— WORK REQUEST —
Print the lines that run from the line with "커플링된 코드를 디커플링 시키기 위해서 의존성 주입을 선택할수도 있다." to the line with "그럼 SpellChecker 에서", keeping both end lines, exactly as they appear in the entries below, and nothing else.

** RECORDS FOR THE TASK follows **

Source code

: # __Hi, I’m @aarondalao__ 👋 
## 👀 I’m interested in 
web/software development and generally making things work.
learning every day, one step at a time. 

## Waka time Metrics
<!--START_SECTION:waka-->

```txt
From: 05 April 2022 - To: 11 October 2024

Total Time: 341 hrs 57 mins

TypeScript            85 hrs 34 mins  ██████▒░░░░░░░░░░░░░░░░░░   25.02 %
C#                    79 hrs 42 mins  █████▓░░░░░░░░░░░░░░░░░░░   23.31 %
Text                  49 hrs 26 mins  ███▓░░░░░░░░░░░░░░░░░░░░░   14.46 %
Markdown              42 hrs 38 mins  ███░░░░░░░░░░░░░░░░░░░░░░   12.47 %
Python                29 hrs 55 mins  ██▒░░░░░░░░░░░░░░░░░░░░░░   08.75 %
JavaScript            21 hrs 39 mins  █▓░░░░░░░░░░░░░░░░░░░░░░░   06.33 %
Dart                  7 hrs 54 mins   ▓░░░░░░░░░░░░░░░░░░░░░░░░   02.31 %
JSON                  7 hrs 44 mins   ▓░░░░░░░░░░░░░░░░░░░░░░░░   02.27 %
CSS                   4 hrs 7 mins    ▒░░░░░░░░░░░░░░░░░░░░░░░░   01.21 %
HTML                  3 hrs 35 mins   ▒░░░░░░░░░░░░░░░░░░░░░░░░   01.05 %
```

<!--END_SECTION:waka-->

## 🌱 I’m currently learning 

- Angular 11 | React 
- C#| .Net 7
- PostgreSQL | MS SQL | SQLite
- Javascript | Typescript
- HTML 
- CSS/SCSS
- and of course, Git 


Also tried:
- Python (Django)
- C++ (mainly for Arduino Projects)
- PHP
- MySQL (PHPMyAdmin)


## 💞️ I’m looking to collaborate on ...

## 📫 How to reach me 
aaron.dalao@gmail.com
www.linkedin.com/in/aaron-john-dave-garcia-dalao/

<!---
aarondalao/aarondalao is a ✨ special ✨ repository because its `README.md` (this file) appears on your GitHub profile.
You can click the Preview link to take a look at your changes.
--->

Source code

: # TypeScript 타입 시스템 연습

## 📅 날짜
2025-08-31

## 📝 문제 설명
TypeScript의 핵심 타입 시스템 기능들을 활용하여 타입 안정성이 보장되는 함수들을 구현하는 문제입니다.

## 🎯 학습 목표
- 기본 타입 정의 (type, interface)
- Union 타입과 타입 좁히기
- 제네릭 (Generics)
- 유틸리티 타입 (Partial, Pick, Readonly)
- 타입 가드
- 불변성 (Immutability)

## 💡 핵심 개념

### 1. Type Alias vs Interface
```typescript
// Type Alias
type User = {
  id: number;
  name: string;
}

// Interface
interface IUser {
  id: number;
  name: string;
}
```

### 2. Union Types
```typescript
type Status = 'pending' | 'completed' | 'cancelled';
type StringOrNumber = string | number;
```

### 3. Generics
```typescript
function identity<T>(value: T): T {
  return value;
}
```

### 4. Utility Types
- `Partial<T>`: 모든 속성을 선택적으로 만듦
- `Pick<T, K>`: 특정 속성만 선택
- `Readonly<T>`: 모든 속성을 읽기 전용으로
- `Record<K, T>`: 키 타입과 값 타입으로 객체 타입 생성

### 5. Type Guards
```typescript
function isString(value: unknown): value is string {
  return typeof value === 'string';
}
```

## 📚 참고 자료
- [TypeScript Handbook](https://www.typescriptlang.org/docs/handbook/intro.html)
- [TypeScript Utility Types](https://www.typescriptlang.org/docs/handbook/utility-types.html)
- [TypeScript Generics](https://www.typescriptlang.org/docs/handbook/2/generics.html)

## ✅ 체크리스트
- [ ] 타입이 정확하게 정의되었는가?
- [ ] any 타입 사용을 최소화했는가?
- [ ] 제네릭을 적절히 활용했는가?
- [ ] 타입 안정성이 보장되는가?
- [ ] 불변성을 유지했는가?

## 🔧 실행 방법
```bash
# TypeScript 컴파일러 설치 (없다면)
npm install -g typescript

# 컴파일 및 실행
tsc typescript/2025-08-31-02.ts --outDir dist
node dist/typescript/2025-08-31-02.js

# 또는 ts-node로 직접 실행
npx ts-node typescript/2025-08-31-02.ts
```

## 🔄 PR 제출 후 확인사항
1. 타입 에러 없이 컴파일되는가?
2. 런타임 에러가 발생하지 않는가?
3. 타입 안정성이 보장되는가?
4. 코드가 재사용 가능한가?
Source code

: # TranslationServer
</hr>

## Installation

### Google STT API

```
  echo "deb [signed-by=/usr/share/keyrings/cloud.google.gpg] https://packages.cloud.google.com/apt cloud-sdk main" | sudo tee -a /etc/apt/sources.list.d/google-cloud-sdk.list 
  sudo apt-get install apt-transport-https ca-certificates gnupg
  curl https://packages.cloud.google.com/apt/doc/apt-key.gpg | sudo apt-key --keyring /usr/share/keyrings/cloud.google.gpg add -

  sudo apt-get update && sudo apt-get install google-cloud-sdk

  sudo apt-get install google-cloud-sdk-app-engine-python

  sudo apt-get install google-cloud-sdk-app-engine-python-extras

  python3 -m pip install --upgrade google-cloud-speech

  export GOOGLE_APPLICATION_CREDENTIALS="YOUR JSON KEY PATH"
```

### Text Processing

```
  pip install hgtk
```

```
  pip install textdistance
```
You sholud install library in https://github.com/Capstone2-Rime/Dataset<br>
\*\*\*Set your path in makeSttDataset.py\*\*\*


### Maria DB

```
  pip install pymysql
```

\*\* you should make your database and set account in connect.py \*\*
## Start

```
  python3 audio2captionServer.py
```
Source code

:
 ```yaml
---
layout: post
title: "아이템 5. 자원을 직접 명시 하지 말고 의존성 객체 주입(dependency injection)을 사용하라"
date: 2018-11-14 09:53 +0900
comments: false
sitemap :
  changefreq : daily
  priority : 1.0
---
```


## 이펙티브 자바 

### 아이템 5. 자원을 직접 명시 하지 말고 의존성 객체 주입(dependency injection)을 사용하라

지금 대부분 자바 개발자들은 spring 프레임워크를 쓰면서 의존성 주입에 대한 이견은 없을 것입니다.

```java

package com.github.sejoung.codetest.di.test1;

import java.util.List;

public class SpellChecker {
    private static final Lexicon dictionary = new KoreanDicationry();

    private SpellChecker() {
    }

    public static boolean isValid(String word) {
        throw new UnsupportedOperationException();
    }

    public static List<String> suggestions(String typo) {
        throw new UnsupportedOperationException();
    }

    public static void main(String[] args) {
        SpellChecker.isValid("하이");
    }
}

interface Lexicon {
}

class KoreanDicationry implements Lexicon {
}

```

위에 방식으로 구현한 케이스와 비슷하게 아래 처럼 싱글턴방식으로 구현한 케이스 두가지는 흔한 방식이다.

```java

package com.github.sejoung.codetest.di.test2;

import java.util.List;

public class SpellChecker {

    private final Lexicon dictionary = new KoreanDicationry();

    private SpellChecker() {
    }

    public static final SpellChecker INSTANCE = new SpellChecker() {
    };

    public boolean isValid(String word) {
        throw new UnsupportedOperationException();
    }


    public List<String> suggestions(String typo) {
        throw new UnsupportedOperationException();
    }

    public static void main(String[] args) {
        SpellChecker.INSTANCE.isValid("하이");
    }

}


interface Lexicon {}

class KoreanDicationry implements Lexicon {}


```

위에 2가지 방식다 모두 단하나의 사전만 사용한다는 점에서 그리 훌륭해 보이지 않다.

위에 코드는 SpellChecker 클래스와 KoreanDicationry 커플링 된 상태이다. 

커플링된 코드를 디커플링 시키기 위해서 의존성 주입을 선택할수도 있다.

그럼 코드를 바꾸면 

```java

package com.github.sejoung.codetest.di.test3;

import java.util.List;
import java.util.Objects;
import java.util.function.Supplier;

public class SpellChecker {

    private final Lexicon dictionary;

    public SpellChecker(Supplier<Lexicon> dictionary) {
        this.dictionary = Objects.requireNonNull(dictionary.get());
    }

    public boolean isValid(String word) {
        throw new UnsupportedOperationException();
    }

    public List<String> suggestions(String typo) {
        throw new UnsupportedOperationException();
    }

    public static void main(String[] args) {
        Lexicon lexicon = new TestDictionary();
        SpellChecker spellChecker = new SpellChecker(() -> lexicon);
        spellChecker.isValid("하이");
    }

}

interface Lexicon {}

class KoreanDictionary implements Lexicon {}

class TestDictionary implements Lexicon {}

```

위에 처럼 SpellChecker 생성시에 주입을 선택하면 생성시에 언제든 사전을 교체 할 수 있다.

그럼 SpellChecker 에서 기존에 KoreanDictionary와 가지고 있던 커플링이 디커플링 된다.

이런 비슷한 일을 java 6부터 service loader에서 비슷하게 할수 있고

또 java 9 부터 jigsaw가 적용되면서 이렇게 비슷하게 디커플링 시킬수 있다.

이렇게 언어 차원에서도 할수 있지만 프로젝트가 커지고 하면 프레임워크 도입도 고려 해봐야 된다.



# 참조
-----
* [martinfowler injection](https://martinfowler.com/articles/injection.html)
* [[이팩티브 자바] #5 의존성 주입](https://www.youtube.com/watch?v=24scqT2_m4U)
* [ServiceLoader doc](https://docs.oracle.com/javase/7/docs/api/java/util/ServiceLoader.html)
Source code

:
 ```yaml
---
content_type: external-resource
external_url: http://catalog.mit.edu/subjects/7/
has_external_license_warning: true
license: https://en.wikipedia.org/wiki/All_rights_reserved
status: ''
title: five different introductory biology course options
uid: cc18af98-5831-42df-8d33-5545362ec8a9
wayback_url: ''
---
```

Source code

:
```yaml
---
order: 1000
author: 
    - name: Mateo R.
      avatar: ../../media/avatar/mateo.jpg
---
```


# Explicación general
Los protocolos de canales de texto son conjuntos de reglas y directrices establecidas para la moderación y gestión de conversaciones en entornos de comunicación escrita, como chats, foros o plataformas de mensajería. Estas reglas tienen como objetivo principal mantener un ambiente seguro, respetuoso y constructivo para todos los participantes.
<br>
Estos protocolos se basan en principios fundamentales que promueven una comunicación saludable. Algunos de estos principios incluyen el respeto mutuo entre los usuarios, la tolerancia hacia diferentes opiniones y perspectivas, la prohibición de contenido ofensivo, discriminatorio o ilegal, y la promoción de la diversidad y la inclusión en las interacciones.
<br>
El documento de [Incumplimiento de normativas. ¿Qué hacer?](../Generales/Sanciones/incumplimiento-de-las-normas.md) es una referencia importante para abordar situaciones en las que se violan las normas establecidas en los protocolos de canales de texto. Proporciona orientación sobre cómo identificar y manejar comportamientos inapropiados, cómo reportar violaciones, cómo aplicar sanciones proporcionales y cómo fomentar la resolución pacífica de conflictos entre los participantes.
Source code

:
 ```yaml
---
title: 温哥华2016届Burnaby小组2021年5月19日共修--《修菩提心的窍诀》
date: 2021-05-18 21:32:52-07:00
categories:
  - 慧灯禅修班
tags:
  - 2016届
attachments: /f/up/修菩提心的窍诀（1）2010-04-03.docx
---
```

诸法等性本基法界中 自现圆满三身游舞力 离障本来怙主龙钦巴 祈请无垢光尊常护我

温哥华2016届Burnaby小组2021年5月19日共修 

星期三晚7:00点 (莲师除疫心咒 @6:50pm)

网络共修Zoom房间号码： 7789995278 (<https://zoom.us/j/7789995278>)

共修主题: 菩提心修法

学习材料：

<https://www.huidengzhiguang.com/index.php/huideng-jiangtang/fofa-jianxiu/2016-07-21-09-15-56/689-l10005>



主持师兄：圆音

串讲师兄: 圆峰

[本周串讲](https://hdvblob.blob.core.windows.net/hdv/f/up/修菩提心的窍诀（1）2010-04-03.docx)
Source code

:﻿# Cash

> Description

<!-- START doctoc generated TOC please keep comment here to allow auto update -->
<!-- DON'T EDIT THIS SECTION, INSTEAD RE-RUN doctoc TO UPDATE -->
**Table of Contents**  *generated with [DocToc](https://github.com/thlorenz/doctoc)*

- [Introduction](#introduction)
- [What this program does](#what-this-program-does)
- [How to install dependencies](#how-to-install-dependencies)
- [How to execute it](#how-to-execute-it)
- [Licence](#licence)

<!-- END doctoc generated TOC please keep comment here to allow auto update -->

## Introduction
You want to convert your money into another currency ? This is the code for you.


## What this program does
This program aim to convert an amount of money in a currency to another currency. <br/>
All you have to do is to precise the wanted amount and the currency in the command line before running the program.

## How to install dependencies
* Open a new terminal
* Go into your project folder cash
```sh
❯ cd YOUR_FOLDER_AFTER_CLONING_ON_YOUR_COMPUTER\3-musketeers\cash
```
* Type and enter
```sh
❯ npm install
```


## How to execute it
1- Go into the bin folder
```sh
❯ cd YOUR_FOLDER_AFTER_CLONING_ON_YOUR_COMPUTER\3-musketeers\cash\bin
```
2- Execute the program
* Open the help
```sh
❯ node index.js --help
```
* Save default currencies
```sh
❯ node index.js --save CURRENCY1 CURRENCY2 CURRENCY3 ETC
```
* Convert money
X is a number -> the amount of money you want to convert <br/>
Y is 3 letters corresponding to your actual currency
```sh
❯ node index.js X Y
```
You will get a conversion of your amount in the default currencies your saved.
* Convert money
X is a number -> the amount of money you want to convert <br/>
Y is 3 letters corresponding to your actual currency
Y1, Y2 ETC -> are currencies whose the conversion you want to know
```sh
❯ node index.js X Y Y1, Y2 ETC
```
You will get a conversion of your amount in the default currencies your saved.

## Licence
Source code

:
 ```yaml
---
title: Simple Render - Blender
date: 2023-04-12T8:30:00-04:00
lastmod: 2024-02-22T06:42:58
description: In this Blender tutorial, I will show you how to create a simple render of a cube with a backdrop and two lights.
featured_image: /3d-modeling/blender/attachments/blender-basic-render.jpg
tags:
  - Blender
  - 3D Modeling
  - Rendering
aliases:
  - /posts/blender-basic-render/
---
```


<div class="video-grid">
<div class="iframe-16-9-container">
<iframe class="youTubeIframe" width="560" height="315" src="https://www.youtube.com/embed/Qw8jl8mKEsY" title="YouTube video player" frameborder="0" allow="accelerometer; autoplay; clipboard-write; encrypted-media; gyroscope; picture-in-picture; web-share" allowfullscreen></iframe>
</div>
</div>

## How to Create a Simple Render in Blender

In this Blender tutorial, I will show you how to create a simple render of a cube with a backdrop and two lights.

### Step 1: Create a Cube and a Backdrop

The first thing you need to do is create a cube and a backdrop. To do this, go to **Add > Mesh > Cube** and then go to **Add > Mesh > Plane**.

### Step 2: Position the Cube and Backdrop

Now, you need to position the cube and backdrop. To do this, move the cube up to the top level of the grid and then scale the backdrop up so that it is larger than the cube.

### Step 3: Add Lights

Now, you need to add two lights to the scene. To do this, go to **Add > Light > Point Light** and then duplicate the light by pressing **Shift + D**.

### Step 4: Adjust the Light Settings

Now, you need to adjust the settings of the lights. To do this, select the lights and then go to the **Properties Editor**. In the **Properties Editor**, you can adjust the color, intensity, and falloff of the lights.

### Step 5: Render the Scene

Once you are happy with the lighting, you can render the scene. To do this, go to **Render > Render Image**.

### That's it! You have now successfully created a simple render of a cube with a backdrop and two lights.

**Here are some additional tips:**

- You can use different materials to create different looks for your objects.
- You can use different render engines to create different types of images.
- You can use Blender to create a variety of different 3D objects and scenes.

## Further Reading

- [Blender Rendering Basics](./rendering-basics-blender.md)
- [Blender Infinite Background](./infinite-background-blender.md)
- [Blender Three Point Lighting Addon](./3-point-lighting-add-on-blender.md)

** End of RECORDS FOR THE TASK **

— SOLUTION —
커플링된 코드를 디커플링 시키기 위해서 의존성 주입을 선택할수도 있다.

그럼 코드를 바꾸면 

```java

package com.github.sejoung.codetest.di.test3;

import java.util.List;
import java.util.Objects;
import java.util.function.Supplier;

public class SpellChecker {

    private final Lexicon dictionary;

    public SpellChecker(Supplier<Lexicon> dictionary) {
        this.dictionary = Objects.requireNonNull(dictionary.get());
    }

    public boolean isValid(String word) {
        throw new UnsupportedOperationException();
    }

    public List<String> suggestions(String typo) {
        throw new UnsupportedOperationException();
    }

    public static void main(String[] args) {
        Lexicon lexicon = new TestDictionary();
        SpellChecker spellChecker = new SpellChecker(() -> lexicon);
        spellChecker.isValid("하이");
    }

}

interface Lexicon {}

class KoreanDictionary implements Lexicon {}

class TestDictionary implements Lexicon {}

```

위에 처럼 SpellChecker 생성시에 주입을 선택하면 생성시에 언제든 사전을 교체 할 수 있다.

그럼 SpellChecker 에서 기존에 KoreanDictionary와 가지고 있던 커플링이 디커플링 된다.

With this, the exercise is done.